On This Day in 1977: Sid Vicious uses a bicycle chain very irresponsibly
40 years ago today, one of the most infamous incidents in the all-too-short life and times of Sid Vicious took place within the walls of a legendary London punk club.
Having spent the initial months of 1976 slowly but surely building up their reputation as one of the premier punk bands in London, the Sex Pistols found themselves returning to the famed 100 Club in London for the fifth time. At this stage of their career, Glen Matlock was still the band’s bassist, but the aforementioned Mr. Vicious was very much one of the Pistols’ regular hangers-on, and he was hanging out with them that very night.
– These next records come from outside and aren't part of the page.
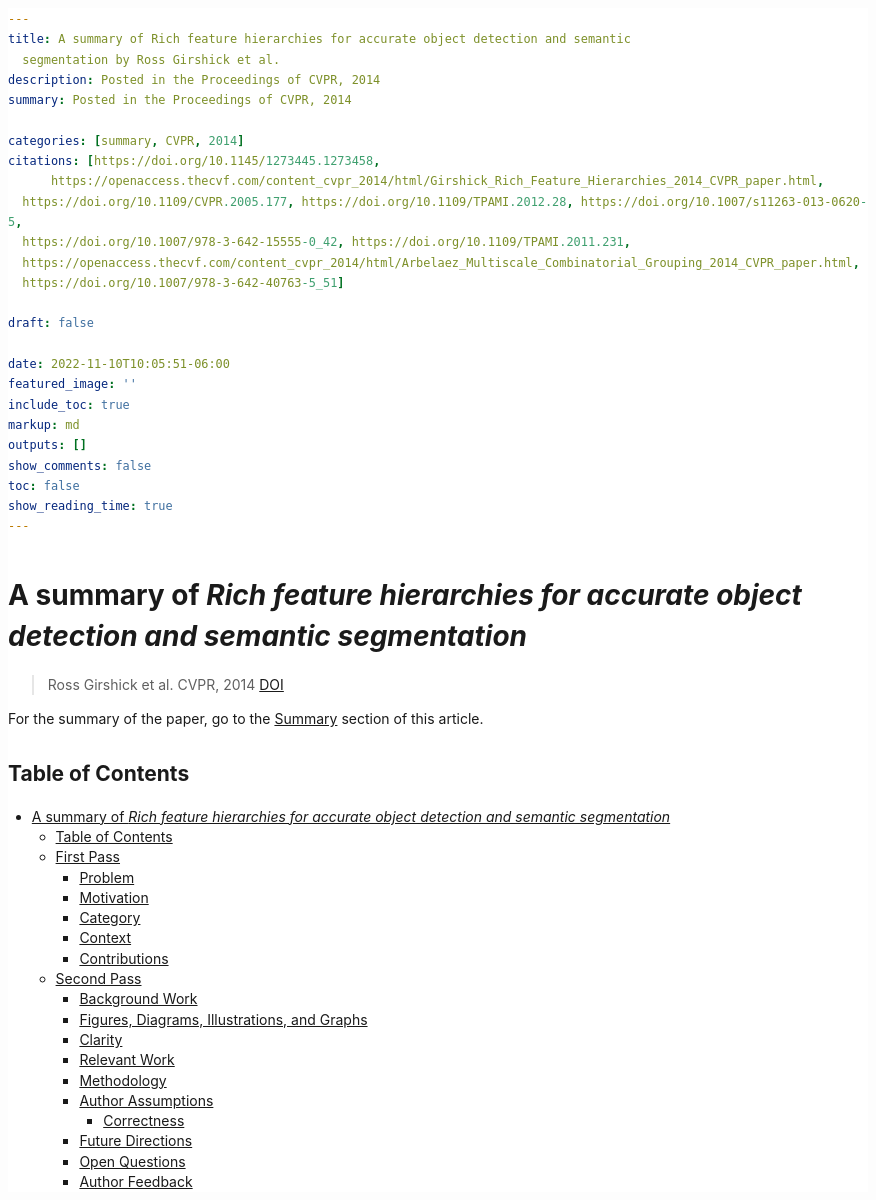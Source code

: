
 ```yaml
---
title: A summary of Rich feature hierarchies for accurate object detection and semantic
  segmentation by Ross Girshick et al.
description: Posted in the Proceedings of CVPR, 2014
summary: Posted in the Proceedings of CVPR, 2014

categories: [summary, CVPR, 2014]
citations: [https://doi.org/10.1145/1273445.1273458, 
      https://openaccess.thecvf.com/content_cvpr_2014/html/Girshick_Rich_Feature_Hierarchies_2014_CVPR_paper.html,
  https://doi.org/10.1109/CVPR.2005.177, https://doi.org/10.1109/TPAMI.2012.28, https://doi.org/10.1007/s11263-013-0620-5,
  https://doi.org/10.1007/978-3-642-15555-0_42, https://doi.org/10.1109/TPAMI.2011.231,
  https://openaccess.thecvf.com/content_cvpr_2014/html/Arbelaez_Multiscale_Combinatorial_Grouping_2014_CVPR_paper.html,
  https://doi.org/10.1007/978-3-642-40763-5_51]

draft: false

date: 2022-11-10T10:05:51-06:00
featured_image: ''
include_toc: true
markup: md
outputs: []
show_comments: false
toc: false
show_reading_time: true
---
```


# A summary of *Rich feature hierarchies for accurate object detection and semantic segmentation*

> Ross Girshick et al. CVPR, 2014
> [DOI](https://openaccess.thecvf.com/content_cvpr_2014/html/Girshick_Rich_Feature_Hierarchies_2014_CVPR_paper.html)

For the summary of the paper, go to the [Summary](#summary) section of this
article.

## Table of Contents

- [A summary of *Rich feature hierarchies for accurate object detection and semantic segmentation*](#a-summary-of-rich-feature-hierarchies-for-accurate-object-detection-and-semantic-segmentation)
  - [Table of Contents](#table-of-contents)
  - [First Pass](#first-pass)
    - [Problem](#problem)
    - [Motivation](#motivation)
    - [Category](#category)
    - [Context](#context)
    - [Contributions](#contributions)
  - [Second Pass](#second-pass)
    - [Background Work](#background-work)
    - [Figures, Diagrams, Illustrations, and Graphs](#figures-diagrams-illustrations-and-graphs)
    - [Clarity](#clarity)
    - [Relevant Work](#relevant-work)
    - [Methodology](#methodology)
    - [Author Assumptions](#author-assumptions)
      - [Correctness](#correctness)
    - [Future Directions](#future-directions)
    - [Open Questions](#open-questions)
    - [Author Feedback](#author-feedback)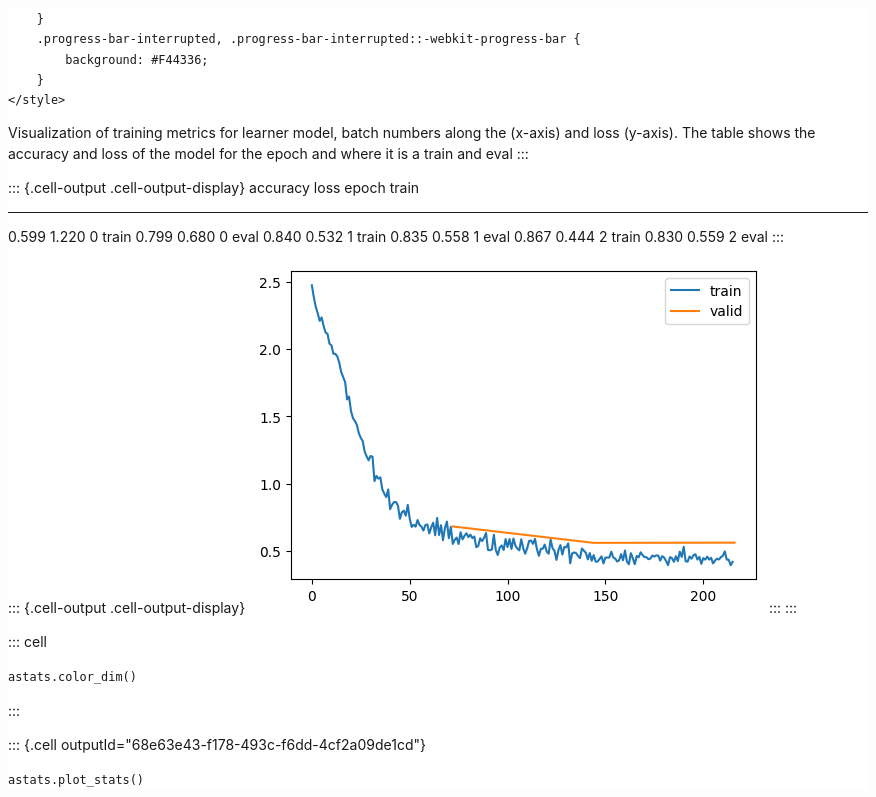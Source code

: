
 ```{=html}
    }
    .progress-bar-interrupted, .progress-bar-interrupted::-webkit-progress-bar {
        background: #F44336;
    }
</style>
```
Visualization of training metrics for learner model, batch numbers along
the (x-axis) and loss (y-axis). The table shows the accuracy and loss of
the model for the epoch and where it is a train and eval
:::

::: {.cell-output .cell-output-display}
  accuracy   loss    epoch   train
  ---------- ------- ------- -------
  0.599      1.220   0       train
  0.799      0.680   0       eval
  0.840      0.532   1       train
  0.835      0.558   1       eval
  0.867      0.444   2       train
  0.830      0.559   2       eval
:::

::: {.cell-output .cell-output-display}
![](index_files/figure-markdown/cell-19-output-3.png)
:::
:::

::: cell
``` {.python .cell-code}
astats.color_dim()
```
:::

::: {.cell outputId="68e63e43-f178-493c-f6dd-4cf2a09de1cd"}
``` {.python .cell-code}
astats.plot_stats()
```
Also in attendance for the band’s performance: Nick Kent, a rock journalist of some note at that point, thanks to his work in New Musical Express. A few years earlier, however, Kent had become acquainted with Malcolm McLaren, and while he was spending time with McLaren, he played a few songs with an embryonic lineup of the Pistols –one prior to Johnny Rotten entering the mix – and reportedly helped shift the band’s musical template away from the Small Faces and toward the Stooges and the Modern Lovers. (Mind you, Kent’s the one who reported it.) Kent also spent some time in a relationship with Chrissie Hynde prior to the forming of the Pretenders, but per Hynde’s remarks in Jon Savage’s England’s Dreaming, he had a problem with jealousy, one which ultimately led her to leave the UK for Paris…ah, but that’s a story for another time.
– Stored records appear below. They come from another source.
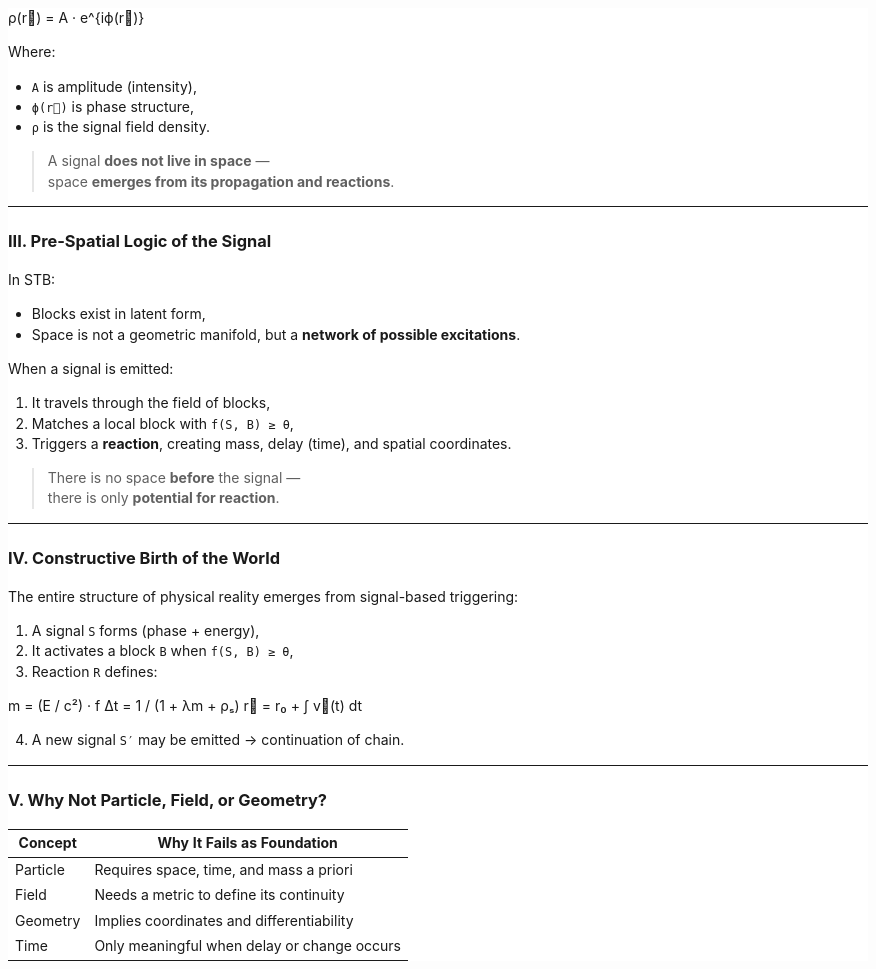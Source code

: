 

ρ(r⃗) = A · e^{iϕ(r⃗)}



Where:

- `A` is amplitude (intensity),
- `ϕ(r⃗)` is phase structure,
- `ρ` is the signal field density.

> A signal **does not live in space** —  
> space **emerges from its propagation and reactions**.

---

### III. Pre-Spatial Logic of the Signal

In STB:

- Blocks exist in latent form,
- Space is not a geometric manifold, but a **network of possible excitations**.

When a signal is emitted:

1. It travels through the field of blocks,
2. Matches a local block with `f(S, B) ≥ θ`,
3. Triggers a **reaction**, creating mass, delay (time), and spatial coordinates.

> There is no space **before** the signal —  
> there is only **potential for reaction**.

---

### IV. Constructive Birth of the World

The entire structure of physical reality emerges from signal-based triggering:

1. A signal `S` forms (phase + energy),
2. It activates a block `B` when `f(S, B) ≥ θ`,
3. Reaction `R` defines:



m  = (E / c²) · f
Δt = 1 / (1 + λm + ρₛ)
r⃗  = r₀ + ∫ v⃗(t) dt



4. A new signal `S′` may be emitted → continuation of chain.

---

### V. Why Not Particle, Field, or Geometry?

| Concept     | Why It Fails as Foundation                  |
|-------------|----------------------------------------------|
| Particle    | Requires space, time, and mass a priori      |
| Field       | Needs a metric to define its continuity      |
| Geometry    | Implies coordinates and differentiability     |
| Time        | Only meaningful when delay or change occurs  |
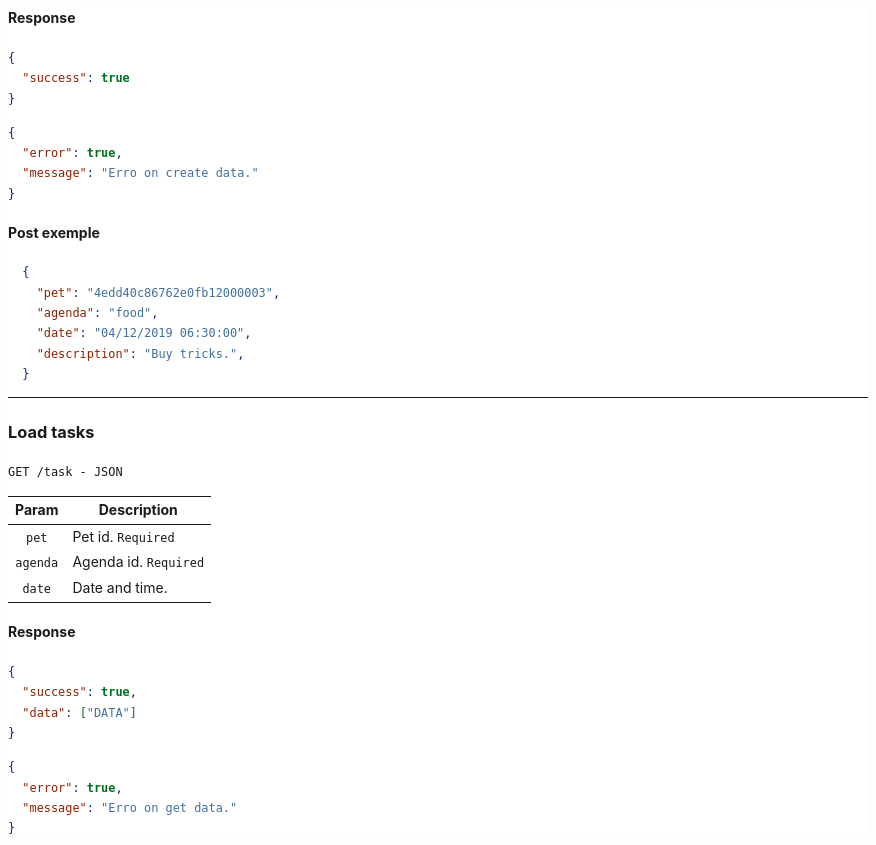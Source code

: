 #### Response

```json
{
  "success": true
}
```

```json
{
  "error": true,
  "message": "Erro on create data."
}
```

#### Post exemple

```json
  {
    "pet": "4edd40c86762e0fb12000003",
    "agenda": "food",
    "date": "04/12/2019 06:30:00",
    "description": "Buy tricks.",
  }
```

---

### Load tasks

`GET /task - JSON`

|Param        |Description          |
|:-----------:|---------------------|
|`pet`        |Pet id. `Required`   |
|`agenda`     |Agenda id. `Required`|
|`date`       |Date and time.       |

#### Response

```json
{
  "success": true,
  "data": ["DATA"]
}
```

```json
{
  "error": true,
  "message": "Erro on get data."
}
```
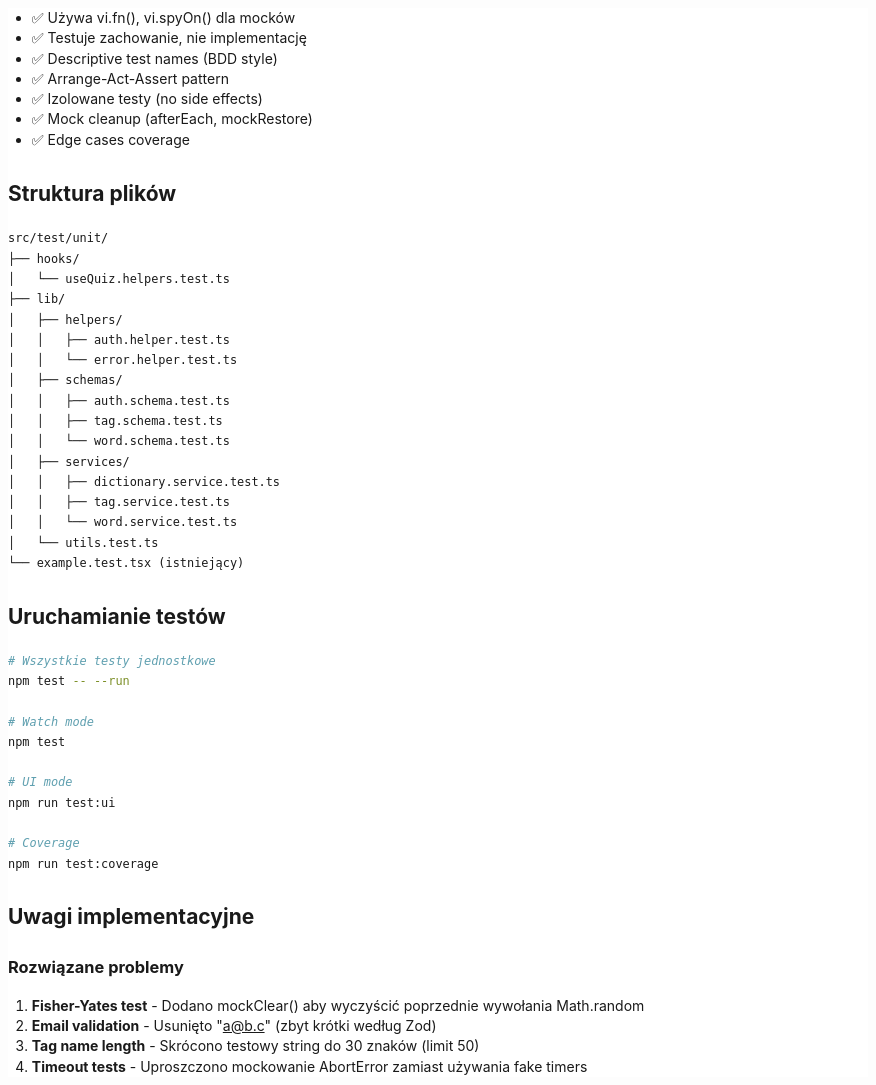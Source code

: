 - ✅ Używa vi.fn(), vi.spyOn() dla mocków
- ✅ Testuje zachowanie, nie implementację
- ✅ Descriptive test names (BDD style)
- ✅ Arrange-Act-Assert pattern
- ✅ Izolowane testy (no side effects)
- ✅ Mock cleanup (afterEach, mockRestore)
- ✅ Edge cases coverage

## Struktura plików

```
src/test/unit/
├── hooks/
│   └── useQuiz.helpers.test.ts
├── lib/
│   ├── helpers/
│   │   ├── auth.helper.test.ts
│   │   └── error.helper.test.ts
│   ├── schemas/
│   │   ├── auth.schema.test.ts
│   │   ├── tag.schema.test.ts
│   │   └── word.schema.test.ts
│   ├── services/
│   │   ├── dictionary.service.test.ts
│   │   ├── tag.service.test.ts
│   │   └── word.service.test.ts
│   └── utils.test.ts
└── example.test.tsx (istniejący)
```

## Uruchamianie testów

```bash
# Wszystkie testy jednostkowe
npm test -- --run

# Watch mode
npm test

# UI mode
npm run test:ui

# Coverage
npm run test:coverage
```

## Uwagi implementacyjne

### Rozwiązane problemy

1. **Fisher-Yates test** - Dodano mockClear() aby wyczyścić poprzednie wywołania Math.random
2. **Email validation** - Usunięto "a@b.c" (zbyt krótki według Zod)
3. **Tag name length** - Skrócono testowy string do 30 znaków (limit 50)
4. **Timeout tests** - Uproszczono mockowanie AbortError zamiast używania fake timers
That night at the 100 Club, things were tense between Kent and the Pistols, a situation which Lydon indicated in his autobiography, Rotten: No Irish, No Blacks, No Dogs, was due to Kent having spent no small amount of ink making disparaging remarks about his status as the band’s singer. “He apparently rehearsed with the band sometime before and told people I shouldn’t be up there,” wrote Lydon. “Then [he] would constantly slag me off in the press, so when he turned up at our gigs, I would have something to say to him along those lines. Maybe the discussion continued and was pursued by Wobble and Sid.”
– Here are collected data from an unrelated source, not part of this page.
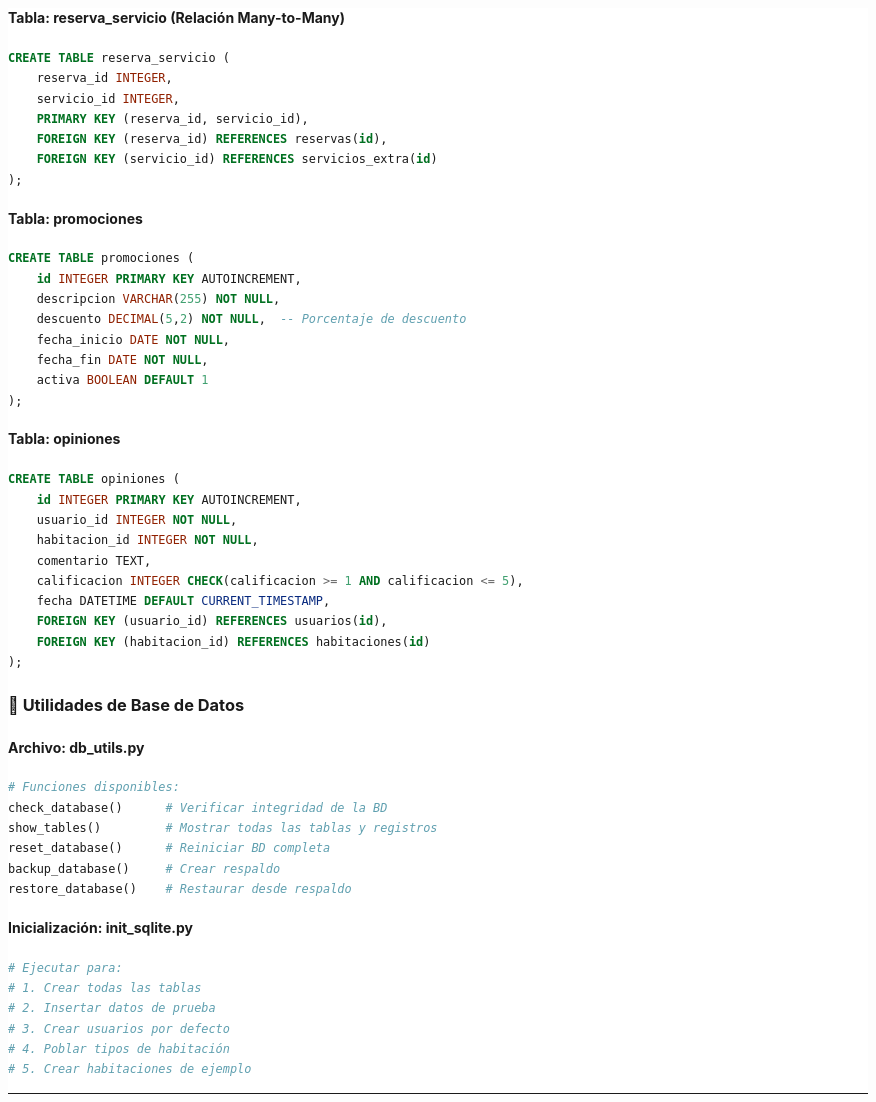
 ```sql
```

#### **Tabla: reserva_servicio (Relación Many-to-Many)**
```sql
CREATE TABLE reserva_servicio (
    reserva_id INTEGER,
    servicio_id INTEGER,
    PRIMARY KEY (reserva_id, servicio_id),
    FOREIGN KEY (reserva_id) REFERENCES reservas(id),
    FOREIGN KEY (servicio_id) REFERENCES servicios_extra(id)
);
```

#### **Tabla: promociones**
```sql
CREATE TABLE promociones (
    id INTEGER PRIMARY KEY AUTOINCREMENT,
    descripcion VARCHAR(255) NOT NULL,
    descuento DECIMAL(5,2) NOT NULL,  -- Porcentaje de descuento
    fecha_inicio DATE NOT NULL,
    fecha_fin DATE NOT NULL,
    activa BOOLEAN DEFAULT 1
);
```

#### **Tabla: opiniones**
```sql
CREATE TABLE opiniones (
    id INTEGER PRIMARY KEY AUTOINCREMENT,
    usuario_id INTEGER NOT NULL,
    habitacion_id INTEGER NOT NULL,
    comentario TEXT,
    calificacion INTEGER CHECK(calificacion >= 1 AND calificacion <= 5),
    fecha DATETIME DEFAULT CURRENT_TIMESTAMP,
    FOREIGN KEY (usuario_id) REFERENCES usuarios(id),
    FOREIGN KEY (habitacion_id) REFERENCES habitaciones(id)
);
```

### 🔧 **Utilidades de Base de Datos**

#### **Archivo: db_utils.py**
```python
# Funciones disponibles:
check_database()      # Verificar integridad de la BD
show_tables()         # Mostrar todas las tablas y registros
reset_database()      # Reiniciar BD completa
backup_database()     # Crear respaldo
restore_database()    # Restaurar desde respaldo
```

#### **Inicialización: init_sqlite.py**
```python
# Ejecutar para:
# 1. Crear todas las tablas
# 2. Insertar datos de prueba
# 3. Crear usuarios por defecto
# 4. Poblar tipos de habitación
# 5. Crear habitaciones de ejemplo
```

---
(The Wobble in question is Jah Wobble, who would go on to become a member of Public Image Limited. But you probably already knew that.)
The moment that still lives in infamy 40 years later began when Kent – who had come to the club with Howard Thompson, A&R man for Island Records, and Michael Beale, the graphic designer for pub rock heroes Eddie and the Hot Rods – found himself in a position where Vicious was standing directly in front of him.
“I tapped him on the shoulder and I said, very careful: ‘Could you move over?” Kent recalled in England’s Dreaming. “Sid immediately pulled his [bicycle] chain out. He made some remark which he thought was insulting like: ‘I don’t like your trousers.’ The guy next to me immediately makes a motion towards Vicious and then pulls his knife out and he really wants to cut my face. Years later I find out his name is Wobble. This was a real speed freak, and this is when it got very unhealthy. I remember putting my hands up and not moving a muscle, and then Vicious tapped him on the shoulder and he disappeared immediately. It was all set up: Vicious then had a clear aim and got me with the bike chain.”
Wobble was remarkably dismissive of the incident with Kent in his conversation with Savage (“Sid wasn’t a rucker, but he lashed him with a chain and then I had a go, but we were just mucking about”), and to be fair, even Kent himself admitted that it wasn’t painful, just really, really bloody. Still, it was an incident which is perpetually cited in nutshell retellings of Vicious’ life story, and if you enjoy a good ironic ending for the events that took place 40 years ago today, here’s one that’ll make your day: Vivienne Westood, McLaren’s significant other at the time, came up to Kent after the violence had concluded and said of Vicious, “Oh God, that guy’s a psychopath. He’ll never be at one of our concerts again, I promise that!”